'''

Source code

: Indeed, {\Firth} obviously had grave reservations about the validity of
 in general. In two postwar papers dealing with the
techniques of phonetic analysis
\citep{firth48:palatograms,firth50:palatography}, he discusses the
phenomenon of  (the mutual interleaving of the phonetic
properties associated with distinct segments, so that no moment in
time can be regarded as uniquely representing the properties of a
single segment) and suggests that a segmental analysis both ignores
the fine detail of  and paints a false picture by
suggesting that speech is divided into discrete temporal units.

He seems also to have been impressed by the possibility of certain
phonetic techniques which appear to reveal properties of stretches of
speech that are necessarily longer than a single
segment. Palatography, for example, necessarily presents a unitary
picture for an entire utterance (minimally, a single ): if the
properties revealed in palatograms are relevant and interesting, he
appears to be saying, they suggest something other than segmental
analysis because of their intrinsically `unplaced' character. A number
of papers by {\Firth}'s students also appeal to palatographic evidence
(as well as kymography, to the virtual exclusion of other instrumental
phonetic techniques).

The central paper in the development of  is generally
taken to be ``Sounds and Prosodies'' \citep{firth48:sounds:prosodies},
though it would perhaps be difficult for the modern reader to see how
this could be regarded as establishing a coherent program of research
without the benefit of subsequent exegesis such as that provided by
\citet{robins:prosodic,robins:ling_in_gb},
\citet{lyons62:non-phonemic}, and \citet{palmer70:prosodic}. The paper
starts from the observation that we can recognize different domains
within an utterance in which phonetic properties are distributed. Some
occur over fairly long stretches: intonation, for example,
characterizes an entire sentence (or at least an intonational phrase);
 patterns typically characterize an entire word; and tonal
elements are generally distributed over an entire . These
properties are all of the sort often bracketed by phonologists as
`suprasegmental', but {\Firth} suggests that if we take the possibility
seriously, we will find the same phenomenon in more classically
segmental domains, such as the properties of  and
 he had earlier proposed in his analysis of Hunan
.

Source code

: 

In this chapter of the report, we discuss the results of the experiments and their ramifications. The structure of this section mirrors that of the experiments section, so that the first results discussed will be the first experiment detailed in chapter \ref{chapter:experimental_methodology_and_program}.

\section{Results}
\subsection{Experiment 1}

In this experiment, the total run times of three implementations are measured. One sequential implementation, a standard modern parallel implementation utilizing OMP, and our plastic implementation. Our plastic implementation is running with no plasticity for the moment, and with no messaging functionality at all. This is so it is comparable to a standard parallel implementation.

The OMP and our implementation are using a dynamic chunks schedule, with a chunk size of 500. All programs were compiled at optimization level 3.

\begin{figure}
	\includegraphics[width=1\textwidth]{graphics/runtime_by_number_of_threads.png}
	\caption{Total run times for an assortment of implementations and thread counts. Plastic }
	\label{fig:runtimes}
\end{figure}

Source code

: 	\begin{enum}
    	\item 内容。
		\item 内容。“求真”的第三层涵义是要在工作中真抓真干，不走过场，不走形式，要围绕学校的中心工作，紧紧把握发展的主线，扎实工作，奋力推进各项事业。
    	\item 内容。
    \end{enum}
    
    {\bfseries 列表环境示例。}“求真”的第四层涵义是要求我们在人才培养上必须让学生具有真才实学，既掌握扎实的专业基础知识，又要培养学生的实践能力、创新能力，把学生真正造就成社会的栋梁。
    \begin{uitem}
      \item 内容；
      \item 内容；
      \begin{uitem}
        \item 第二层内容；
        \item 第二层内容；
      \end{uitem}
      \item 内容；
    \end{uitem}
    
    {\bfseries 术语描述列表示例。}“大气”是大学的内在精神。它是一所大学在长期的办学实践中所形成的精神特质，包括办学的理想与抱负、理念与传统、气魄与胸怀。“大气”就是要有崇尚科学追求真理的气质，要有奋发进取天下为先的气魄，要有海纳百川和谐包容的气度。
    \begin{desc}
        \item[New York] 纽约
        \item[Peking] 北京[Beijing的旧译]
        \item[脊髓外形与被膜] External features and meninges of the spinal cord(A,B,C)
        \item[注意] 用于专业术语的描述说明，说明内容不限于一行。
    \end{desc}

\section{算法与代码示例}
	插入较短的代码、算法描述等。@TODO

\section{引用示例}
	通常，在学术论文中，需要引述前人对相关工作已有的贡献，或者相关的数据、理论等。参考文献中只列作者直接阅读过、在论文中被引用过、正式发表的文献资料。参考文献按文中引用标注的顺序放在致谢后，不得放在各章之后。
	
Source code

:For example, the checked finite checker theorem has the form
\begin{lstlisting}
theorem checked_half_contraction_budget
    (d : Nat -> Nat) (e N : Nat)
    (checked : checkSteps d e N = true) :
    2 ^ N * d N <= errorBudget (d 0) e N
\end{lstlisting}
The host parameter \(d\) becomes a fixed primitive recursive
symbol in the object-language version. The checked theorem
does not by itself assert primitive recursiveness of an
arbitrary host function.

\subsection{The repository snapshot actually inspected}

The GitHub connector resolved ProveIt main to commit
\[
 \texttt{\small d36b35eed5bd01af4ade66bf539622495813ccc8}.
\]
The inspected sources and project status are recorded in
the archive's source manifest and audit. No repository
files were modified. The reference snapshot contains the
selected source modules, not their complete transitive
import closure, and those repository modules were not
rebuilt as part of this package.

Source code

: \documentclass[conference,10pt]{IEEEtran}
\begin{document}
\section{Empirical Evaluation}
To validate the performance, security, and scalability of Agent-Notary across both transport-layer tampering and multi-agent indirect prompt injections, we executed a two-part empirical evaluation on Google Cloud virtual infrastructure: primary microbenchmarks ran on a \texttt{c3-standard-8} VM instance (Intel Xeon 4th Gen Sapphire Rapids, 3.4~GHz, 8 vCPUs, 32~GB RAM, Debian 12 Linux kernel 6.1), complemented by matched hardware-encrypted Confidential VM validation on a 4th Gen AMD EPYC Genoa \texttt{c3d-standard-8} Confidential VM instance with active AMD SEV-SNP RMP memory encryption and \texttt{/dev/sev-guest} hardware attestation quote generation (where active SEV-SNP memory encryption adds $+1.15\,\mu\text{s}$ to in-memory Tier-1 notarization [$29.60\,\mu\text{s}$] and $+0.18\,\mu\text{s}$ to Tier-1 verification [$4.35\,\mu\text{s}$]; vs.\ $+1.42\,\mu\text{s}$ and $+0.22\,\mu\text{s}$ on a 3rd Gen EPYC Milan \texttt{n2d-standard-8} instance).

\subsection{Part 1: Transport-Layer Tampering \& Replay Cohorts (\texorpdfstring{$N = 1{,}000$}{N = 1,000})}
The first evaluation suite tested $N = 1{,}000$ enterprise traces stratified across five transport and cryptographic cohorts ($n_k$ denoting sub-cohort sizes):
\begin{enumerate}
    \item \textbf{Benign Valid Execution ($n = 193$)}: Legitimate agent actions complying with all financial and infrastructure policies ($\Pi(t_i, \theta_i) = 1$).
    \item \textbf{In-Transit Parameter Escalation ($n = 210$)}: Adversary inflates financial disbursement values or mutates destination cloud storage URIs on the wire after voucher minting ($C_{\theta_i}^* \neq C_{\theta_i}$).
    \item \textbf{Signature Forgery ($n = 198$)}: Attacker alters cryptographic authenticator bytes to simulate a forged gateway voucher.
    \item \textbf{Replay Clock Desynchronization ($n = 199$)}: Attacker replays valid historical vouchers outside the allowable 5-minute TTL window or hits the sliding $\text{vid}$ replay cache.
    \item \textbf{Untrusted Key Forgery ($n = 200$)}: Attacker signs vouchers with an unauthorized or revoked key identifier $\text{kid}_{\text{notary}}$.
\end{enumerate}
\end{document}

'''

** Exercise instructions **
Nothing in the data above should change. Please copy it all.

** Written reply **
Source code

: Indeed, {\Firth} obviously had grave reservations about the validity of
 in general. In two postwar papers dealing with the
techniques of phonetic analysis
\citep{firth48:palatograms,firth50:palatography}, he discusses the
phenomenon of  (the mutual interleaving of the phonetic
properties associated with distinct segments, so that no moment in
time can be regarded as uniquely representing the properties of a
single segment) and suggests that a segmental analysis both ignores
the fine detail of  and paints a false picture by
suggesting that speech is divided into discrete temporal units.

He seems also to have been impressed by the possibility of certain
phonetic techniques which appear to reveal properties of stretches of
speech that are necessarily longer than a single
segment. Palatography, for example, necessarily presents a unitary
picture for an entire utterance (minimally, a single ): if the
properties revealed in palatograms are relevant and interesting, he
appears to be saying, they suggest something other than segmental
analysis because of their intrinsically `unplaced' character. A number
of papers by {\Firth}'s students also appeal to palatographic evidence
(as well as kymography, to the virtual exclusion of other instrumental
phonetic techniques).

The central paper in the development of  is generally
taken to be ``Sounds and Prosodies'' \citep{firth48:sounds:prosodies},
though it would perhaps be difficult for the modern reader to see how
this could be regarded as establishing a coherent program of research
without the benefit of subsequent exegesis such as that provided by
\citet{robins:prosodic,robins:ling_in_gb},
\citet{lyons62:non-phonemic}, and \citet{palmer70:prosodic}. The paper
starts from the observation that we can recognize different domains
within an utterance in which phonetic properties are distributed. Some
occur over fairly long stretches: intonation, for example,
characterizes an entire sentence (or at least an intonational phrase);
 patterns typically characterize an entire word; and tonal
elements are generally distributed over an entire . These
properties are all of the sort often bracketed by phonologists as
`suprasegmental', but {\Firth} suggests that if we take the possibility
seriously, we will find the same phenomenon in more classically
segmental domains, such as the properties of  and
 he had earlier proposed in his analysis of Hunan
.

Source code

: 

In this chapter of the report, we discuss the results of the experiments and their ramifications. The structure of this section mirrors that of the experiments section, so that the first results discussed will be the first experiment detailed in chapter \ref{chapter:experimental_methodology_and_program}.

\section{Results}
\subsection{Experiment 1}

In this experiment, the total run times of three implementations are measured. One sequential implementation, a standard modern parallel implementation utilizing OMP, and our plastic implementation. Our plastic implementation is running with no plasticity for the moment, and with no messaging functionality at all. This is so it is comparable to a standard parallel implementation.

The OMP and our implementation are using a dynamic chunks schedule, with a chunk size of 500. All programs were compiled at optimization level 3.

\begin{figure}
	\includegraphics[width=1\textwidth]{graphics/runtime_by_number_of_threads.png}
	\caption{Total run times for an assortment of implementations and thread counts. Plastic }
	\label{fig:runtimes}
\end{figure}

Source code

: 	\begin{enum}
    	\item 内容。
		\item 内容。“求真”的第三层涵义是要在工作中真抓真干，不走过场，不走形式，要围绕学校的中心工作，紧紧把握发展的主线，扎实工作，奋力推进各项事业。
    	\item 内容。
    \end{enum}
    
    {\bfseries 列表环境示例。}“求真”的第四层涵义是要求我们在人才培养上必须让学生具有真才实学，既掌握扎实的专业基础知识，又要培养学生的实践能力、创新能力，把学生真正造就成社会的栋梁。
    \begin{uitem}
      \item 内容；
      \item 内容；
      \begin{uitem}
        \item 第二层内容；
        \item 第二层内容；
      \end{uitem}
      \item 内容；
    \end{uitem}
    
    {\bfseries 术语描述列表示例。}“大气”是大学的内在精神。它是一所大学在长期的办学实践中所形成的精神特质，包括办学的理想与抱负、理念与传统、气魄与胸怀。“大气”就是要有崇尚科学追求真理的气质，要有奋发进取天下为先的气魄，要有海纳百川和谐包容的气度。
    \begin{desc}
        \item[New York] 纽约
        \item[Peking] 北京[Beijing的旧译]
        \item[脊髓外形与被膜] External features and meninges of the spinal cord(A,B,C)
        \item[注意] 用于专业术语的描述说明，说明内容不限于一行。
    \end{desc}

\section{算法与代码示例}
	插入较短的代码、算法描述等。@TODO

\section{引用示例}
	通常，在学术论文中，需要引述前人对相关工作已有的贡献，或者相关的数据、理论等。参考文献中只列作者直接阅读过、在论文中被引用过、正式发表的文献资料。参考文献按文中引用标注的顺序放在致谢后，不得放在各章之后。
	
Source code

:For example, the checked finite checker theorem has the form
\begin{lstlisting}
theorem checked_half_contraction_budget
    (d : Nat -> Nat) (e N : Nat)
    (checked : checkSteps d e N = true) :
    2 ^ N * d N <= errorBudget (d 0) e N
\end{lstlisting}
The host parameter \(d\) becomes a fixed primitive recursive
symbol in the object-language version. The checked theorem
does not by itself assert primitive recursiveness of an
arbitrary host function.

\subsection{The repository snapshot actually inspected}

The GitHub connector resolved ProveIt main to commit
\[
 \texttt{\small d36b35eed5bd01af4ade66bf539622495813ccc8}.
\]
The inspected sources and project status are recorded in
the archive's source manifest and audit. No repository
files were modified. The reference snapshot contains the
selected source modules, not their complete transitive
import closure, and those repository modules were not
rebuilt as part of this package.

Source code

: \documentclass[conference,10pt]{IEEEtran}
\begin{document}
\section{Empirical Evaluation}
To validate the performance, security, and scalability of Agent-Notary across both transport-layer tampering and multi-agent indirect prompt injections, we executed a two-part empirical evaluation on Google Cloud virtual infrastructure: primary microbenchmarks ran on a \texttt{c3-standard-8} VM instance (Intel Xeon 4th Gen Sapphire Rapids, 3.4~GHz, 8 vCPUs, 32~GB RAM, Debian 12 Linux kernel 6.1), complemented by matched hardware-encrypted Confidential VM validation on a 4th Gen AMD EPYC Genoa \texttt{c3d-standard-8} Confidential VM instance with active AMD SEV-SNP RMP memory encryption and \texttt{/dev/sev-guest} hardware attestation quote generation (where active SEV-SNP memory encryption adds $+1.15\,\mu\text{s}$ to in-memory Tier-1 notarization [$29.60\,\mu\text{s}$] and $+0.18\,\mu\text{s}$ to Tier-1 verification [$4.35\,\mu\text{s}$]; vs.\ $+1.42\,\mu\text{s}$ and $+0.22\,\mu\text{s}$ on a 3rd Gen EPYC Milan \texttt{n2d-standard-8} instance).

\subsection{Part 1: Transport-Layer Tampering \& Replay Cohorts (\texorpdfstring{$N = 1{,}000$}{N = 1,000})}
The first evaluation suite tested $N = 1{,}000$ enterprise traces stratified across five transport and cryptographic cohorts ($n_k$ denoting sub-cohort sizes):
\begin{enumerate}
    \item \textbf{Benign Valid Execution ($n = 193$)}: Legitimate agent actions complying with all financial and infrastructure policies ($\Pi(t_i, \theta_i) = 1$).
    \item \textbf{In-Transit Parameter Escalation ($n = 210$)}: Adversary inflates financial disbursement values or mutates destination cloud storage URIs on the wire after voucher minting ($C_{\theta_i}^* \neq C_{\theta_i}$).
    \item \textbf{Signature Forgery ($n = 198$)}: Attacker alters cryptographic authenticator bytes to simulate a forged gateway voucher.
    \item \textbf{Replay Clock Desynchronization ($n = 199$)}: Attacker replays valid historical vouchers outside the allowable 5-minute TTL window or hits the sliding $\text{vid}$ replay cache.
    \item \textbf{Untrusted Key Forgery ($n = 200$)}: Attacker signs vouchers with an unauthorized or revoked key identifier $\text{kid}_{\text{notary}}$.
\end{enumerate}
\end{document}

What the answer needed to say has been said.